In 2018, the California legislature hurried a new privacy statute through the legislature at breakneck speed. The California Consumer Privacy Act (CCPA) was drafted and became law with extraordinary speed, as legislators wanted to preempt a data privacy ballot initiative.  In the past year, we’ve seen about a dozen states introduce similar measures, but (with the exception of Nevada) nothing meaningful has been signed into law. In the recent months, we’ve seen what may be a trend: ambitious privacy bills being turned into milquetoast task force authorizations. What’s going on?

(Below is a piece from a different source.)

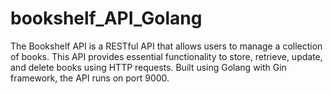 # bookshelf_API_Golang
The Bookshelf API is a RESTful API that allows users to manage a collection of books. This API provides essential functionality to store, retrieve, update, and delete books using HTTP requests. Built using Golang with Gin framework, the API runs on port 9000.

Texas House Bill 4390 and Connecticut Senate Bill 1108 both started as overarching consumer protection legislation that closely resembled the CCPA. Texas HB 4390 went through revisions in both the Texas House and Senate, and was ultimately scaled back to  just create an advisory council to make recommendations for future data privacy legislation. The original version of Connecticut Senate Bill 1108 would have given consumers the same core privacy rights as California: the right to access the personal information the business has collected, delete any personal information collected from the consumer, and opt out of the sale of their personal information to third parties. The version which became a special act, however, established a task force to “study the interests consumers have in protecting their privacy and possible methods to achieve such protection in this state while not overly burdening the businesses in this state.”

While it would be easy to cast these actions alongside the many grand initiatives punted by way of reporting requirements, studies, advisory councils and task forces, maybe these states have learned from California. Since the CCPA passed, the legislature in California has spent significant time and resources attempting to address flaws and other concerns in the state’s groundbreaking data privacy law. Mere months after its passage, SB-1121 was passed to clean up technical and grammatical errors. Maybe, just maybe, we’re not witnessing a great dithering as a result of immense lobbying, but rather the deliberative approach necessary to achieve sensible results in one of the greatest issues of our time. A guy can dream, can’t he?